Surviving migrants are brought aboard Irish and Italian Navy life-boats in the area where their wooden boat capsized and sank off the coast of Libya Aug 5, 2015. A boat packed with up to 700 African migrants capsized in the Mediterranean Sea off the coast of Libya on Wednesday and many were feared dead.[Photo/Agencies] |
VALLETTA -- At least 200 migrants are feared to have died after their boat capsized off the Libyan coast on Wednesday with hundreds of people onboard. Some 400 have been rescued so far.
Hopes of rescuing more survivors are fading as Martin Xuereb, director of the Malta-based Migrant Offshore Aid Station which is involved in the rescue effort, tweeted "it's unlikely that any additional survivors will be picked up."
"Those that were on deck would have managed to jump, some of them drowned and some of them were saved," he added.

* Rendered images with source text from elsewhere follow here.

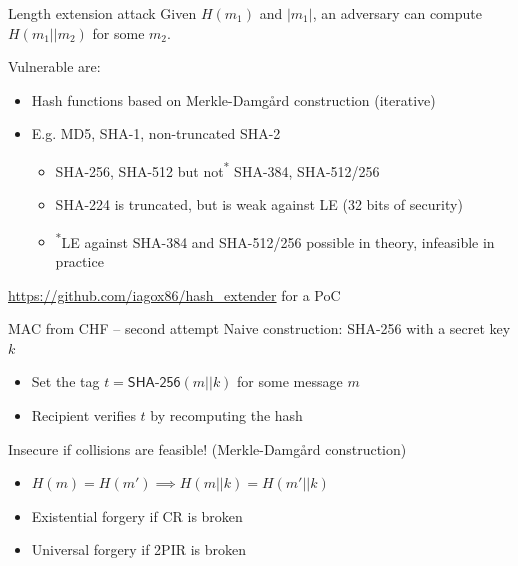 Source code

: \begin{frame}{Length extension attack}
  Given $H(m_1)$ and $\lvert m_1\rvert$, an adversary can compute $H(m_1 || m_2)$ for some $m_2$.

  \vspace*{1em}

  \pause
  Vulnerable are:
  \begin{itemize}[<+(1)->]
    \item Hash functions based on Merkle-Damgård construction (iterative)
    \item E.g. MD5, SHA-1, non-truncated SHA-2
    \begin{itemize}
      \item SHA-256, SHA-512 but not\textsuperscript{*} SHA-384, SHA-512/256
      \item SHA-224 is truncated, but is weak against LE (32 bits of security)
      \item \textsuperscript{*}LE against SHA-384 and SHA-512/256 possible in theory, infeasible in practice 
    \end{itemize}
  \end{itemize}

  \pause
  {\scriptsize\url{https://github.com/iagox86/hash_extender} for a PoC}
\end{frame}

\begin{frame}{MAC from CHF -- second attempt}
  Naive construction: SHA-256 with a secret key $k$
  \begin{itemize}
    \item Set the tag $t = \mathsf{SHA\text{-}256}(m||k)$ for some message $m$
    \item Recipient verifies $t$ by recomputing the hash
  \end{itemize}

  \vspace*{1em}

  \pause
  Insecure if collisions are feasible! {\scriptsize(Merkle-Damgård construction)}
  \begin{itemize}[<+(1)->]
    \item $H(m) = H(m') \implies H(m||k) = H(m'||k)$
    \item Existential forgery if CR is broken
    \item Universal forgery if 2PIR is broken
  \end{itemize}
\end{frame}


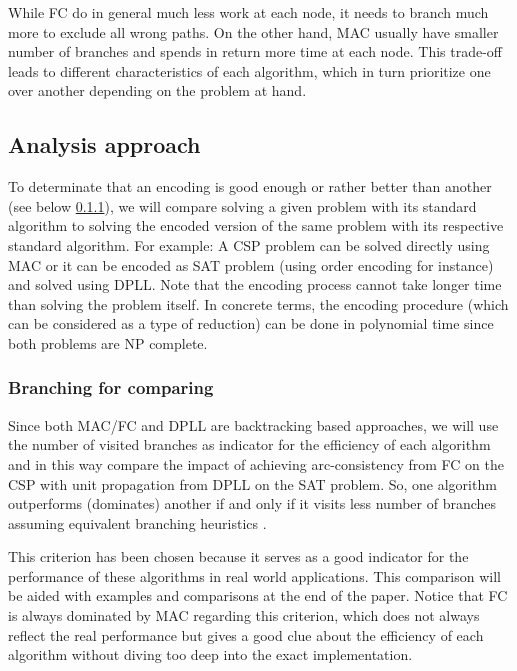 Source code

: While FC do in general much less work at each node, it needs to branch much more to exclude all wrong paths. On the other hand, MAC usually have smaller number of branches and spends in return more time at each node. This trade-off leads to different characteristics of each algorithm, which in turn prioritize one over another depending on the problem at hand.

\subsection{Analysis approach}
To determinate that an encoding is good enough or rather better than another (see below \ref{subsec:branching_for_comparing}), we will compare solving a given problem with its standard algorithm to solving the encoded version of the same problem with its respective standard algorithm. For example: A CSP problem can be solved directly using MAC or it can be encoded as SAT problem (using order encoding for instance) and solved using DPLL. Note that the encoding process cannot take longer time than solving the problem itself. In concrete terms, the encoding procedure (which can be considered as a type of reduction) can be done in polynomial time since both problems are NP complete.

\subsubsection{Branching for comparing}\label{subsec:branching_for_comparing}
Since both MAC/FC and DPLL are backtracking based approaches, we will use the number of visited branches as indicator for the efficiency of each algorithm and in this way compare the impact of achieving arc-consistency from FC on the CSP with unit propagation from DPLL on the SAT problem. So, one algorithm outperforms (dominates) another if and only if it visits less number of branches assuming equivalent branching heuristics \cite{walsh2000sat}.

This criterion has been chosen because it serves as a good indicator for the performance of these algorithms in real world applications. This comparison will be aided with examples and comparisons at the end of the paper.
Notice that FC is always dominated by MAC regarding this criterion, which does not always reflect the real performance but gives a good clue about the efficiency of each algorithm without diving too deep into the exact implementation.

Officials initially feared hundreds had drowned but the UN refugee agency said 400 people had been rescued. Some 45 are now confirmed dead, according to Times of Malta's report.
The incident took place some 22 nautical miles north of Zuwarah, a major point of departure for many fleeing Libya.
The boat capsized when migrants attempting the Mediterranean crossing to Italy moved all together towards the same side of the boat to ask for help when they saw a vessel approaching them, Federico Fossi from the United Nations Refugee Agency (UNHCR) told Rai state television.
Wednesday's migrant disaster was likely to be the biggest one since around 800 people drowned in a single accident when their boat sunk in April off the Libyan coast.